*** Input records ***
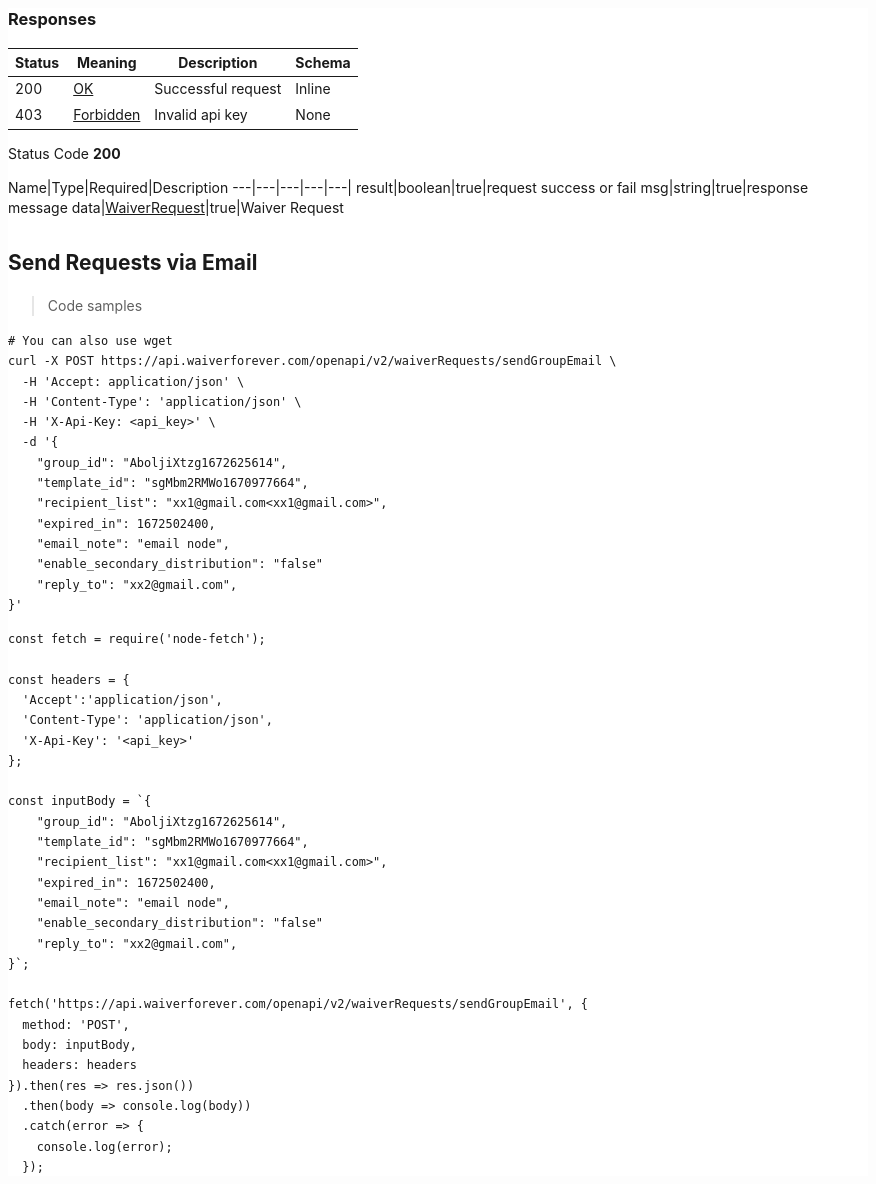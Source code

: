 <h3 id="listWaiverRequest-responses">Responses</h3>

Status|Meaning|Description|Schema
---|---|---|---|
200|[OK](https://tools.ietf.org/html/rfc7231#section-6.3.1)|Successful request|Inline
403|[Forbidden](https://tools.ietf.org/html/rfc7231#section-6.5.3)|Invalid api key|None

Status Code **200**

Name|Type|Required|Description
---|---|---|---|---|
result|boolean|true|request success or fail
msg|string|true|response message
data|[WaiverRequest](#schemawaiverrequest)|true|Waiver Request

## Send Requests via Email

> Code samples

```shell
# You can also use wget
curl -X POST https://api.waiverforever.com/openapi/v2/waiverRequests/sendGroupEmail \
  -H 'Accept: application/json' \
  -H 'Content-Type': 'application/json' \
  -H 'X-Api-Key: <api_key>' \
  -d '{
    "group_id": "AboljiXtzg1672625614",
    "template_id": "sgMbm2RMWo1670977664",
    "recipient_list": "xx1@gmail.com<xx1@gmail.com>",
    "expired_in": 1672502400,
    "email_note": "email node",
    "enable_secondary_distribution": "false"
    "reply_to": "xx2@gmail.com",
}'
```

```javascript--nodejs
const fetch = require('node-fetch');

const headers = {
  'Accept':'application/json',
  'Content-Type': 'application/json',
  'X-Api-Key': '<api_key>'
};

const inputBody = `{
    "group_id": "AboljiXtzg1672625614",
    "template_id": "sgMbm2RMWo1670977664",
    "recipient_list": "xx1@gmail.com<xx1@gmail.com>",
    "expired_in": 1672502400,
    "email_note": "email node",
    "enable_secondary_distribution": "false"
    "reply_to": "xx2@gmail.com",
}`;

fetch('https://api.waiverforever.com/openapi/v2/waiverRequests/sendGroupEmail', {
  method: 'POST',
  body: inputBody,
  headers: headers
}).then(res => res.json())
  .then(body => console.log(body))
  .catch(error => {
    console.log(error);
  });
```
*** End of Input records ***
*** Input records ***
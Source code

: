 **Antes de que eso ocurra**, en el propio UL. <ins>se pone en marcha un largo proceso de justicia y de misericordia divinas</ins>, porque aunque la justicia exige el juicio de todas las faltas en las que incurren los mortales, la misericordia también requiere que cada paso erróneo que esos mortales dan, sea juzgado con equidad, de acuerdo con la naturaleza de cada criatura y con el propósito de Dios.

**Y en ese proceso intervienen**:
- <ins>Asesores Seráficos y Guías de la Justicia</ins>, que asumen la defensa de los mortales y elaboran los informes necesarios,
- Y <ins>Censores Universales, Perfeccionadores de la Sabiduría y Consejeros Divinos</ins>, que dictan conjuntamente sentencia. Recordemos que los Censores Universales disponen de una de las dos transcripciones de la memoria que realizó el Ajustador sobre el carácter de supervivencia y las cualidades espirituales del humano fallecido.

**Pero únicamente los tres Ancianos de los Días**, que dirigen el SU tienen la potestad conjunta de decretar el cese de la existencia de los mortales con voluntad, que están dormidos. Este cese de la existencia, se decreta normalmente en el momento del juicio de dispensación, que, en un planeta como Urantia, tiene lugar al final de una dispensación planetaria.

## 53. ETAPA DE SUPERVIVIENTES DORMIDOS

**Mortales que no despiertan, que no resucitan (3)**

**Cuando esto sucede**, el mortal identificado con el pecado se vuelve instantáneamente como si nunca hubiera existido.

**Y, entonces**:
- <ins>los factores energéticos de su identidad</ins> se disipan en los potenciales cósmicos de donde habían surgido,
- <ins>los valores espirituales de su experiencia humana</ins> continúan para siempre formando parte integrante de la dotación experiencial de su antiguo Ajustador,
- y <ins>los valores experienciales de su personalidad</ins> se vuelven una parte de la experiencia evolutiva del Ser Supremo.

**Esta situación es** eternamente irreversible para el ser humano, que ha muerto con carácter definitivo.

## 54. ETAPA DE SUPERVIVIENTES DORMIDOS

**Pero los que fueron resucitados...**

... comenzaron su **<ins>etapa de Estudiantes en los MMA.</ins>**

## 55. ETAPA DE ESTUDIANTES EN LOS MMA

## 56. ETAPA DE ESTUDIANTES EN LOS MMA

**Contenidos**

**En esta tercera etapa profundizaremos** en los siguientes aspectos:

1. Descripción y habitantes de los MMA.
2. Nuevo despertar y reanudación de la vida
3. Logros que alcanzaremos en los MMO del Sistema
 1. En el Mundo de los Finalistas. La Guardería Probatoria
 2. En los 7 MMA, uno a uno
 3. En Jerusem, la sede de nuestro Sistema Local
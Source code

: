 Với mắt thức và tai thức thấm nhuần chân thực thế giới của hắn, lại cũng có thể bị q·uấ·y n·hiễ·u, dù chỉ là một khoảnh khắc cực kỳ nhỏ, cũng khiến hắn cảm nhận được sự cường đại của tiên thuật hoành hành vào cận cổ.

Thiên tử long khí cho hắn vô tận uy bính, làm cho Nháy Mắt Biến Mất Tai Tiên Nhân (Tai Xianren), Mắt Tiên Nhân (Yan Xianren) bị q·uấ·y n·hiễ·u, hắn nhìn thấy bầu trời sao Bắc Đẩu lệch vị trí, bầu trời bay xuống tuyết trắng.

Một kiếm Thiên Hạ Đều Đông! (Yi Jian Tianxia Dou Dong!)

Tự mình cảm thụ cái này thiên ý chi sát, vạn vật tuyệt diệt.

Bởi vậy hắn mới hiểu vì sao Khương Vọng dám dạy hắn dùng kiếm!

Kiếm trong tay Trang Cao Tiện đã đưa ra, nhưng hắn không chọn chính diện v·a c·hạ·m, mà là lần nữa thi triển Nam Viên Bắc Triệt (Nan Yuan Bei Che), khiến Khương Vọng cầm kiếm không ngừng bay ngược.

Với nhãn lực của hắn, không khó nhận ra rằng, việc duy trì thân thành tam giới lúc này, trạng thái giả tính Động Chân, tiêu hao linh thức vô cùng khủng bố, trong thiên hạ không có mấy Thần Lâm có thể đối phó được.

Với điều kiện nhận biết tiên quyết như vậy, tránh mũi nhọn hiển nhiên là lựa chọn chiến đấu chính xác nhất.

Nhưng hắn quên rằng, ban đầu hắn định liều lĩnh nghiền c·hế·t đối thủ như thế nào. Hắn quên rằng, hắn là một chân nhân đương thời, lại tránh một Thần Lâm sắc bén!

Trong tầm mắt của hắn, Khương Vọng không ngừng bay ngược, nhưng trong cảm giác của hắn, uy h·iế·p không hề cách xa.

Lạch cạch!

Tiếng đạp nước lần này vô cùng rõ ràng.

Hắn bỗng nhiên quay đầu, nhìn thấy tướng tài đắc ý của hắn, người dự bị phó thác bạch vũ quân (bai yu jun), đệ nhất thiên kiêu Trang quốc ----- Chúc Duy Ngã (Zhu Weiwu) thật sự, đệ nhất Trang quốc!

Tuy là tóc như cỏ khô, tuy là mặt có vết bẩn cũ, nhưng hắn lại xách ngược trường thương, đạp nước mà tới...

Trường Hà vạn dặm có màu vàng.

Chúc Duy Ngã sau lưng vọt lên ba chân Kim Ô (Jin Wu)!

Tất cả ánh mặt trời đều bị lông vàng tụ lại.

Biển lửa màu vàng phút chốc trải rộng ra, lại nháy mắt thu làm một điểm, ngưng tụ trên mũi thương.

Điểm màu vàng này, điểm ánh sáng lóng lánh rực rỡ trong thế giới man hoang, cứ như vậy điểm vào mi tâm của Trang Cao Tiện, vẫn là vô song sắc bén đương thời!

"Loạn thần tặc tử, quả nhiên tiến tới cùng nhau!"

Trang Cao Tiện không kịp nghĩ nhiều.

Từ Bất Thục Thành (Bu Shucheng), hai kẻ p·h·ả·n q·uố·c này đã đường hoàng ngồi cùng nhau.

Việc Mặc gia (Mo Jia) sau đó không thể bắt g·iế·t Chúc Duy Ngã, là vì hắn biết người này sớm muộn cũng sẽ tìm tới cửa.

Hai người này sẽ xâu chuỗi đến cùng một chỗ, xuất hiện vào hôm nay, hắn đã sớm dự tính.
*** End of Input records ***
*** Input records ***
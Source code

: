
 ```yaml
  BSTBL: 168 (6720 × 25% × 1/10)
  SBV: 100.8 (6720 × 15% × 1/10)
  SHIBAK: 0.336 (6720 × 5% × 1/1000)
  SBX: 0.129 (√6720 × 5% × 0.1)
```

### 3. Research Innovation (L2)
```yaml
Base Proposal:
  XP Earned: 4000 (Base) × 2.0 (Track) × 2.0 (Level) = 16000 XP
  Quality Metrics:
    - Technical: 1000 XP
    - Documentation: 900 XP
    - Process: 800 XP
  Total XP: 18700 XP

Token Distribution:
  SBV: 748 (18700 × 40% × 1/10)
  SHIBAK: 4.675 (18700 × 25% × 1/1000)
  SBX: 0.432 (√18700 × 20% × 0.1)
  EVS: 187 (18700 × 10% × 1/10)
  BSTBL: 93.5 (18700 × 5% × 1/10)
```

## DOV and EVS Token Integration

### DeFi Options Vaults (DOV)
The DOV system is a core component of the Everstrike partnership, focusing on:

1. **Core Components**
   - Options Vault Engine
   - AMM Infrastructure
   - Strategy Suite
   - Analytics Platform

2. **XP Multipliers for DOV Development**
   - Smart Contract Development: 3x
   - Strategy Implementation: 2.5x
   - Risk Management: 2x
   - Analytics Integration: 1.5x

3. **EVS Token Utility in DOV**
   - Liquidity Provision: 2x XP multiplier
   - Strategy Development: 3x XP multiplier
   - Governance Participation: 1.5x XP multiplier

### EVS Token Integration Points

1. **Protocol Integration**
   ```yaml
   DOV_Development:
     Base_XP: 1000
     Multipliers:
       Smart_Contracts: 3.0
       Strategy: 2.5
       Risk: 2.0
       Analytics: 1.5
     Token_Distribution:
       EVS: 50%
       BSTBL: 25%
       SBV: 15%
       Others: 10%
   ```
*** End of Input records ***
#### [What you should do]
A verbatim transcription is needed of the lines above, starting at the line with "3. Logros que" and ending at the line with "Với nhãn lực", both included, and of nothing else.

#### [Your response]
3. Logros que alcanzaremos en los MMO del Sistema
 1. En el Mundo de los Finalistas. La Guardería Probatoria
 2. En los 7 MMA, uno a uno
 3. En Jerusem, la sede de nuestro Sistema Local
Source code

: Với mắt thức và tai thức thấm nhuần chân thực thế giới của hắn, lại cũng có thể bị q·uấ·y n·hiễ·u, dù chỉ là một khoảnh khắc cực kỳ nhỏ, cũng khiến hắn cảm nhận được sự cường đại của tiên thuật hoành hành vào cận cổ.

Thiên tử long khí cho hắn vô tận uy bính, làm cho Nháy Mắt Biến Mất Tai Tiên Nhân (Tai Xianren), Mắt Tiên Nhân (Yan Xianren) bị q·uấ·y n·hiễ·u, hắn nhìn thấy bầu trời sao Bắc Đẩu lệch vị trí, bầu trời bay xuống tuyết trắng.

Một kiếm Thiên Hạ Đều Đông! (Yi Jian Tianxia Dou Dong!)

Tự mình cảm thụ cái này thiên ý chi sát, vạn vật tuyệt diệt.

Bởi vậy hắn mới hiểu vì sao Khương Vọng dám dạy hắn dùng kiếm!

Kiếm trong tay Trang Cao Tiện đã đưa ra, nhưng hắn không chọn chính diện v·a c·hạ·m, mà là lần nữa thi triển Nam Viên Bắc Triệt (Nan Yuan Bei Che), khiến Khương Vọng cầm kiếm không ngừng bay ngược.

Với nhãn lực của hắn, không khó nhận ra rằng, việc duy trì thân thành tam giới lúc này, trạng thái giả tính Động Chân, tiêu hao linh thức vô cùng khủng bố, trong thiên hạ không có mấy Thần Lâm có thể đối phó được.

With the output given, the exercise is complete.